The Bank of Canada is warning that high levels of household debt and overheated housing markets in Canada's largest cities remain the biggest risks to the Canadian economy, but they are being mitigated by strong economic growth and an improving job market.
"Our financial system continues to be resilient, and is being bolstered by stronger growth and job creation, but we need to continue to watch financial vulnerabilities closely," said Bank of Canada governor Stephen Poloz.
In its latest financial system review, released Tuesday, the central bank warns that risks to the Canadian financial system remain elevated largely because of historic levels of household debt that are continuing to rise.
More than 80 per cent of that debt is tied up in mortgages and home equity credit lines, which allow home owners to borrow against the value of their homes. This leaves Canadian homeowners particularly vulnerable to a sharp drop in housing prices or a sudden spike in interest rates.
The bank says it still sees risk in the Toronto and Vancouver areas, where job and population growth have pushed demand beyond what the limited supply of homes can meet.
"These vulnerabilities continue to be elevated and it will take a long time for them to return to more sustainable levels," said Poloz.

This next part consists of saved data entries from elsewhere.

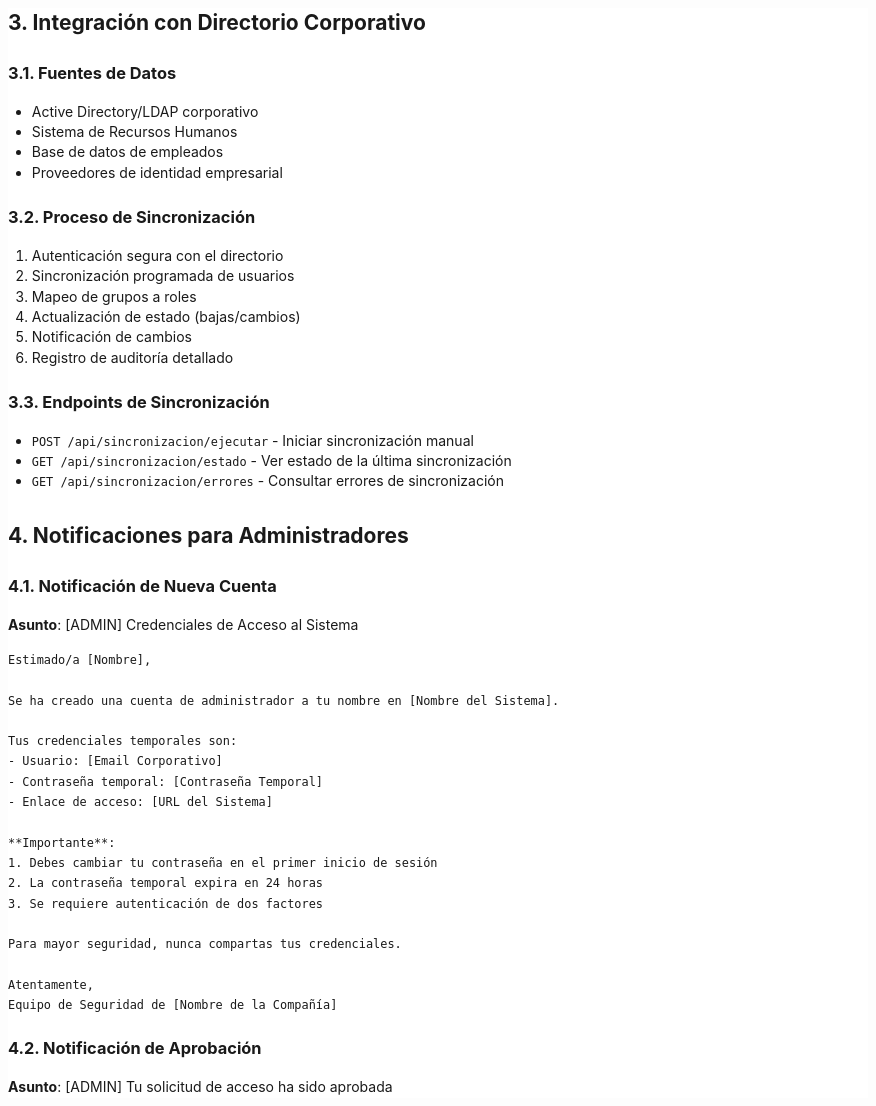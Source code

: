## 3. Integración con Directorio Corporativo

### 3.1. Fuentes de Datos
- Active Directory/LDAP corporativo
- Sistema de Recursos Humanos
- Base de datos de empleados
- Proveedores de identidad empresarial

### 3.2. Proceso de Sincronización

1. Autenticación segura con el directorio
2. Sincronización programada de usuarios
3. Mapeo de grupos a roles
4. Actualización de estado (bajas/cambios)
5. Notificación de cambios
6. Registro de auditoría detallado

### 3.3. Endpoints de Sincronización
- `POST /api/sincronizacion/ejecutar` - Iniciar sincronización manual
- `GET /api/sincronizacion/estado` - Ver estado de la última sincronización
- `GET /api/sincronizacion/errores` - Consultar errores de sincronización

## 4. Notificaciones para Administradores

### 4.1. Notificación de Nueva Cuenta
**Asunto**: [ADMIN] Credenciales de Acceso al Sistema

```
Estimado/a [Nombre],

Se ha creado una cuenta de administrador a tu nombre en [Nombre del Sistema].

Tus credenciales temporales son:
- Usuario: [Email Corporativo]
- Contraseña temporal: [Contraseña Temporal]
- Enlace de acceso: [URL del Sistema]

**Importante**:
1. Debes cambiar tu contraseña en el primer inicio de sesión
2. La contraseña temporal expira en 24 horas
3. Se requiere autenticación de dos factores

Para mayor seguridad, nunca compartas tus credenciales.

Atentamente,
Equipo de Seguridad de [Nombre de la Compañía]
```

### 4.2. Notificación de Aprobación
**Asunto**: [ADMIN] Tu solicitud de acceso ha sido aprobada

Toronto stabilizing, Vancouver high
Speculators trying to cash in on the recent housing surges in those markets have driven prices even higher, which the banks warns could lead to a price correction.
The rate of housing price growth in the Toronto area has stabilized recently. But it remains high in Vancouver — especially when it comes to condominiums and single family homes.
Still, the bank says recent changes to housing policy at the federal and provincial levels, as well as recent mortgage rate hikes, should help ease those risks over time.
Ontario and British Columbia have introduced new housing rules and taxes on foreign buyers to slow localized price surges. Changes in federal mortgage rules — including the introduction of a so-called stress test for buyers — has led to people getting smaller mortgages or buying less-expensive homes.
"That is just good practice for anybody who is taking on new debt," said Poloz.
The bank says all of those factors should slow down housing activity over time and limit the creation of new highly indebted households. But officials warn it will take a significant amount of time for the levels of household debt to fall to a comfortable level.
The bank also sounded the alarm on the impact a successful cyberattack could have on the Canadian financial system.
Due to the interconnectedness of Canadian financial institutions, the central bank warned that a successful attack against a single institution could spread across the entire financial system.
"There has been a worldwide increase in the frequency, severity and sophistication of cyber attacks. Because our financial system is so interconnected, a successful attack on one institution can potentially lead to widespread disruptions," said Poloz.
"We are working with our partners in the banking industry and public sector to ensure the system is robust and that institutions can recover quickly should any disruptions occur."
The bank believes it is only a matter of time before that happens, so it has been running a series of stress tests to identify vulnerabilities in their system and to develop plans for a quick recovery from a cyberattack.
This could include private sector banks covering for each other if a cyberattack disables one of the major players to allow business to continue during a period of operational crisis.